The second thank you is also to Deb, for bestowing a Kreativ Blogger award on me last October. I got so woefully behind in my blog reading while I was back in Wisconsin for my dad's memorial service that I gave up on trying to catch up and just started in where I was in late October. But that meant I completely missed Deb's award. So a very belated thank you, Deb, for your vote of support!!

Friday, January 1, 2010

Starting off the new year as a materials geek...

I finally had a chance to test the Stephen Quiller watercolors I'd received a few months ago. The primary claim of this line is that the pigments are balanced to give perfect neutrals when complements are combined (and each tube is labelled to identify its complement). Taking into account that it's difficult to mix exactly perfect proportions, my impression is that they perform as advertised. However, I found them a bit gummy to brush out -- perhaps due to the use of honey as one of the ingredients.

As a comparison, I mixed neutrals using the same Winsor Newton pigments, with one exception -- I don't have cadmium yellow on my palette so I substituted Winsor yellow, knowing that it was not likely to give a clean neutral. Although my camera distorts the color just a bit, I think you can see that the Winsor Newton neutrals are comparable to those mixed with Quiller paints. The W-N mix of ultramarine violet and Winsor yellow is muddy, as I suspected it would be. That's because Winsor yellow is a staining pigment and is not compatible with the granular ultramarine violet whereas the cadmium yellow, another non-staining pigment, mixes well with that violet.

In sum, I'm happy with the W-N colors I have on my palette -- I know which pigments can be successfully mixed and I have a wide range of pigments for that reason -- and I prefer their consistency.

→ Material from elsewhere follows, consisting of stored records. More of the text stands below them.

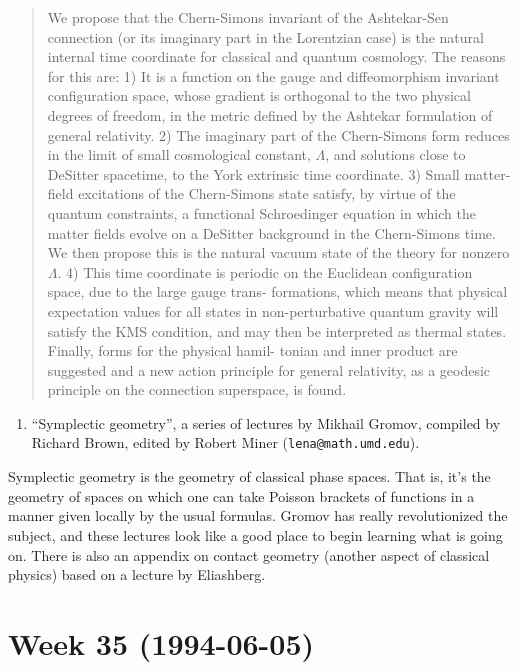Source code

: \documentclass{article}
\def\tightlist{}
\begin{document}
\begin{quote}
We propose that the Chern-Simons invariant of the Ashtekar-Sen
connection (or its imaginary part in the Lorentzian case) is the natural
internal time coordinate for classical and quantum cosmology. The
reasons for this are: 1) It is a function on the gauge and
diffeomorphism invariant configuration space, whose gradient is
orthogonal to the two physical degrees of freedom, in the metric defined
by the Ashtekar formulation of general relativity. 2) The imaginary part
of the Chern-Simons form reduces in the limit of small cosmological
constant, \(\Lambda\), and solutions close to DeSitter spacetime, to the
York extrinsic time coordinate. 3) Small matter-field excitations of the
Chern-Simons state satisfy, by virtue of the quantum constraints, a
functional Schroedinger equation in which the matter fields evolve on a
DeSitter background in the Chern-Simons time. We then propose this is
the natural vacuum state of the theory for nonzero \(\Lambda\). 4) This
time coordinate is periodic on the Euclidean configuration space, due to
the large gauge trans- formations, which means that physical expectation
values for all states in non-perturbative quantum gravity will satisfy
the KMS condition, and may then be interpreted as thermal states.
Finally, forms for the physical hamil- tonian and inner product are
suggested and a new action principle for general relativity, as a
geodesic principle on the connection superspace, is found.
\end{quote}

\begin{enumerate}
\def\labelenumi{\arabic{enumi})}
\setcounter{enumi}{4}
\tightlist
\item
  ``Symplectic geometry'', a series of lectures by Mikhail Gromov,
  compiled by Richard Brown, edited by Robert Miner
  (\texttt{lena@math.umd.edu}).
\end{enumerate}

Symplectic geometry is the geometry of classical phase spaces. That is,
it's the geometry of spaces on which one can take Poisson brackets of
functions in a manner given locally by the usual formulas. Gromov has
really revolutionized the subject, and these lectures look like a good
place to begin learning what is going on. There is also an appendix on
contact geometry (another aspect of classical physics) based on a
lecture by Eliashberg.
\hypertarget{week-35-1994-06-05}{%
\section{Week 35 (1994-06-05)}\label{week-35-1994-06-05}}
\end{document}
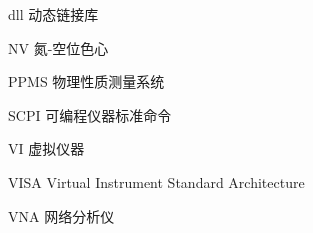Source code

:\begin{denotation}[3cm]
\item[dll] 动态链接库
\item[NV] 氮-空位色心
\item[PPMS] 物理性质测量系统
\item[SCPI] 可编程仪器标准命令
\item[VI] 虚拟仪器
\item[VISA] Virtual Instrument Standard Architecture
\item[VNA] 网络分析仪
\end{denotation}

I've also been trying out some new masking fluid -- Masquepen -- using the Supernib Plus for the little blue dots you see on this early-stage painting. The beauty of the superfine nib is that you can make very consistent-size dots -- these are about 2mm in diameter. It really is important to clean the nib frequently however, because it's so fine that it can clog up in a very short time. I keep a bucket of soapy water on the table and rinse the nib every few minutes, blowing the soapy water through the tip and running a fine wire through it to make sure it's completely clear. The other areas on the painting have been masked with either Incredible White Mask or Winsor Newton Colorless Masking Fluid applied with a Cheap Joes Uggly Brush -- the masking shows up as slightly darker and a bit shiny where the light hits it. I dip the brush in liquid dish soap and then rinse it slightly and wipe it before dipping into the masking fluid. I also rinse the brush regularly and repeat the soap step before applying more masking.